印刷関連機械
画像は、1862年第2回ロンドン万博で展示された、ホー型10方給紙輪転機である。ホー型機は1860、70年代に多くの新聞社で使用された。印刷機の発展は、活字鋳造、植字機、製紙技術等の発展ともあいまって、短時間における大量の印刷を可能にした。
手引き平圧機~円圧印刷機
近代印刷技術は、15世紀半ばのグーテンベルク(J. H. Gutenberg)による活版印刷の考案に端を発する(電子展示会「インキュナブラ-西洋印刷技術の黎明」)。時を経て1798年には、イギリスのスタンホープ(C. Stanhope)が、てこの原理を応用した総鉄製の手引き印刷機を開発し、ロンドンのタイムズ紙の印刷工場で最初に使用されて毎時片面250枚を印刷した。
19世紀に入ると、蒸気機関の応用、戦争による新聞需要の高まりとともに生産性の高い印刷機が現れる。また、この頃、平版印刷(石版印刷、リトグラフ)が考案され、これまでの銅版や木版に比べ描画が容易に再現できるようになり、多色刷りも開発される。ほぼ同時期の写真技術の開発、製紙技術の発展とともに、近代印刷の発展に大きく寄与することになる。
1812年にドイツのケーニヒ(F. Konig)とバウアー(A. Bauer)により、蒸気機関で稼動する円圧印刷機(版と紙を円筒でプレスするもの)が誕生し、その後タイムズ社の依頼を受けて改良を重ね、円筒を2つ用いて同時に2枚の片面刷りが可能となり、毎時1,100枚ほどを印刷できるようになった。
活字鋳造・植字
活字鋳造や植字の分野でも、蒸気機関の登場を背景に人力から機械化への動きが進む。
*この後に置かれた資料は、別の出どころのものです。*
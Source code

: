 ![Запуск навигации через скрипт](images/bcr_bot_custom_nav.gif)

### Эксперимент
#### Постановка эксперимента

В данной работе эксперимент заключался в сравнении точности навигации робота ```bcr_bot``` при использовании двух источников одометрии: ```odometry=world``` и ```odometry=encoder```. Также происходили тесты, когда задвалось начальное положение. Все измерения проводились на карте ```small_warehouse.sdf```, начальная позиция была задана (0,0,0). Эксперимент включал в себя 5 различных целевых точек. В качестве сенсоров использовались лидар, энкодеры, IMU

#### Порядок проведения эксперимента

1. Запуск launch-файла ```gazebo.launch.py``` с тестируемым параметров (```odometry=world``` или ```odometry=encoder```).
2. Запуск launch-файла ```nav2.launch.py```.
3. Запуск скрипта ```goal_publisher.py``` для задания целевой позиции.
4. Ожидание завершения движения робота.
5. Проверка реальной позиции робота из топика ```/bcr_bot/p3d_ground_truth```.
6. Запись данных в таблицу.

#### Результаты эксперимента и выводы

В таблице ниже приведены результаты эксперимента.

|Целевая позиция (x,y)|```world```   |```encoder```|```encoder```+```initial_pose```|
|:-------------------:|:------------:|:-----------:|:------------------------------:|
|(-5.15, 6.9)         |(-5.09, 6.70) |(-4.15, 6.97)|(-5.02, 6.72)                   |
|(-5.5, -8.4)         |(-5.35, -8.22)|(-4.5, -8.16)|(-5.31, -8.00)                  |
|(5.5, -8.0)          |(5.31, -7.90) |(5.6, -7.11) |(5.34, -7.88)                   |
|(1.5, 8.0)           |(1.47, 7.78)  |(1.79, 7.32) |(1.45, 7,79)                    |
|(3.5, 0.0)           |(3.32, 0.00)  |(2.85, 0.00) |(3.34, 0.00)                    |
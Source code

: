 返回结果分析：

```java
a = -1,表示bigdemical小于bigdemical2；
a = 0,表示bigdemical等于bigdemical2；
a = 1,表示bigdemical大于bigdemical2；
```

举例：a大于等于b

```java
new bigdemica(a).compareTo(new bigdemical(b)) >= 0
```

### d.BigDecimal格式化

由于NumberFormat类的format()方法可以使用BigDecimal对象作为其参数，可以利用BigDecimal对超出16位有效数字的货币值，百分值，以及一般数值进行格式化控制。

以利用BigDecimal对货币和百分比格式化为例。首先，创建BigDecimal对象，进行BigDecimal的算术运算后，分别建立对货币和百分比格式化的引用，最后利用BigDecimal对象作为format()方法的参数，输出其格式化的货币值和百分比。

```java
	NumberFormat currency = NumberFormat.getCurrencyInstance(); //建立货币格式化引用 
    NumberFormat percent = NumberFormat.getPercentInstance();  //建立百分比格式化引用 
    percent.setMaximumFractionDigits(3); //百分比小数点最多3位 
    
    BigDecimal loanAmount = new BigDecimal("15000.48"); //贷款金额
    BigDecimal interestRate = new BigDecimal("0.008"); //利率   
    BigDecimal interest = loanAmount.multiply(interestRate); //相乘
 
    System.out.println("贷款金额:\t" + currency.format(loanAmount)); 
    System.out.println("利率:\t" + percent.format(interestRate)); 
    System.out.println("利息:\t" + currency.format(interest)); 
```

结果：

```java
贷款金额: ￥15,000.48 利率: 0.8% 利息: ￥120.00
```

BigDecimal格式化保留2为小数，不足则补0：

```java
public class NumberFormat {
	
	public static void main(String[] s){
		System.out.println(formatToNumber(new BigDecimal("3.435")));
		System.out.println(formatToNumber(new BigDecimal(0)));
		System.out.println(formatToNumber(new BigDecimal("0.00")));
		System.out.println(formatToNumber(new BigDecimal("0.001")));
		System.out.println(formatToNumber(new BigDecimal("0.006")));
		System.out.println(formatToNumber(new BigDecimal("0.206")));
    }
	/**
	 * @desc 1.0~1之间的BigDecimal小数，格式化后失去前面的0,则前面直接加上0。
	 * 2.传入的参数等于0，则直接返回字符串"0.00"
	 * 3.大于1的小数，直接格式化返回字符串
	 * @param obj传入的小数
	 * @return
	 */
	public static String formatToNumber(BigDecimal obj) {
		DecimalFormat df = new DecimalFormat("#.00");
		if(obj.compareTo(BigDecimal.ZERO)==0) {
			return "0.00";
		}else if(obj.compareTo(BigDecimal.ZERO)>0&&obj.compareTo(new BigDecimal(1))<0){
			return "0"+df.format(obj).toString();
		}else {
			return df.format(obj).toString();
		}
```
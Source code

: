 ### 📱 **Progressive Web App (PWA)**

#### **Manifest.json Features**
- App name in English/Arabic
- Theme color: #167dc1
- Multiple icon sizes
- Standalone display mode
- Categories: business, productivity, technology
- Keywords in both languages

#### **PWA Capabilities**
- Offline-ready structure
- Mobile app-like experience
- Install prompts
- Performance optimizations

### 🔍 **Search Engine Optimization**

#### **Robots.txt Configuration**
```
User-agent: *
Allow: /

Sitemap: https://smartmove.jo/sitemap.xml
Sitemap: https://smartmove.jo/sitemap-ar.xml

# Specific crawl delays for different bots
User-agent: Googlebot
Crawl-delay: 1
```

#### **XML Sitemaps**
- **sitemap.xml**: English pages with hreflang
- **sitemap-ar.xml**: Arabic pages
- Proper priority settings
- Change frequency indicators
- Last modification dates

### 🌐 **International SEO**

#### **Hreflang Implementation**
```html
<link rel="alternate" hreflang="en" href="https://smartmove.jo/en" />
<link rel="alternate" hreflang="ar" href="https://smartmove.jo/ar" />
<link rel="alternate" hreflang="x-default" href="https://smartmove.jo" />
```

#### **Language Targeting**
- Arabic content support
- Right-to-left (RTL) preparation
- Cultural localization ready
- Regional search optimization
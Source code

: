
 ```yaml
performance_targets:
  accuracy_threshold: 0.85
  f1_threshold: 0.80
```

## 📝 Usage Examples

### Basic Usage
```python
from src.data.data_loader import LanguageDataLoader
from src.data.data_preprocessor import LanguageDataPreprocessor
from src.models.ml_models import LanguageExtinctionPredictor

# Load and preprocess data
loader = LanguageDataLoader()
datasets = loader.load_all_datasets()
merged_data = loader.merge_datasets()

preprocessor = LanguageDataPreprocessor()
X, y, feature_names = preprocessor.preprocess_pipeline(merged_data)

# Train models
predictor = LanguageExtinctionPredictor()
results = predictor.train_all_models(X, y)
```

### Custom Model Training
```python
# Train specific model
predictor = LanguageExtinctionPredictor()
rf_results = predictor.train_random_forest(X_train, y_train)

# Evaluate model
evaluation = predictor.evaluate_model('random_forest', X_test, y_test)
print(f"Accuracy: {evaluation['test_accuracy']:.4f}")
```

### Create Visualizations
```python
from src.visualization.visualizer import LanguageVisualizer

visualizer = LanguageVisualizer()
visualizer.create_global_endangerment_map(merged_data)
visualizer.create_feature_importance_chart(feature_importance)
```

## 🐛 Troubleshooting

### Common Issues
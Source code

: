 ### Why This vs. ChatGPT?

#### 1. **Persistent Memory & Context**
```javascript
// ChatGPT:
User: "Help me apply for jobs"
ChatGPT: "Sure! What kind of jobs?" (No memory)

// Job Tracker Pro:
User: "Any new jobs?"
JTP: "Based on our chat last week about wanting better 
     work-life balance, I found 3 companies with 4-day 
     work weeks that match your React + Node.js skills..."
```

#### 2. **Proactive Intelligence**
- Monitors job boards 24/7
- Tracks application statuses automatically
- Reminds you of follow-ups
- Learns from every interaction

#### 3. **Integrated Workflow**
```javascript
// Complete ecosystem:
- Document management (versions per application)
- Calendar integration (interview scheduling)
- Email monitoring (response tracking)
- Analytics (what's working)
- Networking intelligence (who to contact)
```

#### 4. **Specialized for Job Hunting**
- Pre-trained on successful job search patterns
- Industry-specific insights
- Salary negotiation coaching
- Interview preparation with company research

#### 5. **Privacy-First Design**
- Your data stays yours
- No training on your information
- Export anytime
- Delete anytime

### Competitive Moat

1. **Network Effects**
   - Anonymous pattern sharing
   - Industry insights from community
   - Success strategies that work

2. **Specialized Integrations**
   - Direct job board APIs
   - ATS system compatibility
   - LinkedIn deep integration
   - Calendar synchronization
1838年にアメリカ特許を取得したブルース(D. Bruce)による手回し式活字鋳造機は、2個のL字型の鋳型を合わせ、ポンプで地金を鋳型に流し込むものであったが、それまでの鋳型とひしゃくによる活字鋳造に比して格段に早く鋳造することが可能になった。また、活字鋳造や印刷機の改良とともに、活字を版面に組む植字作業の機械化も求められた。1820年代からチャーチやカステンバインらにより数々の植字機が開発されてきたが、画期的だったのは、アメリカのマーゲンターラー(O. Mergenthaler)が1886年に発明した、1行をまるごと活字にするライノタイプの登場である。タイプライターのキーボードを叩くように原稿通りにキーを打つと、機械が活字の母型を選び出し、1行分並べて活字の固まりを鋳造する。これまで3名で行っていた操作が1名で可能になり、作業効率が向上した。
輪転機による発展
新聞やその他の定期刊行物の発行部数が増大するにつれ、さらに高速の印刷機が求められるようになった。1846年には、アメリカのホー(R. M. Hoe)が輪転式印刷機を実用化する。活字の間に楔形の金属板を付けて円筒形の「版胴」に固定し、その周囲に4本の「圧胴」を取り付け、間に紙を通して連続印刷するもので、円圧印刷機と違って版をもとの場所に戻す必要がないため時間短縮になった。1857年にはタイムズ社から発注を受けて、圧胴10本、10人で紙を通すという巨大な機械が製作された。毎時2万枚もの印刷が可能だったという。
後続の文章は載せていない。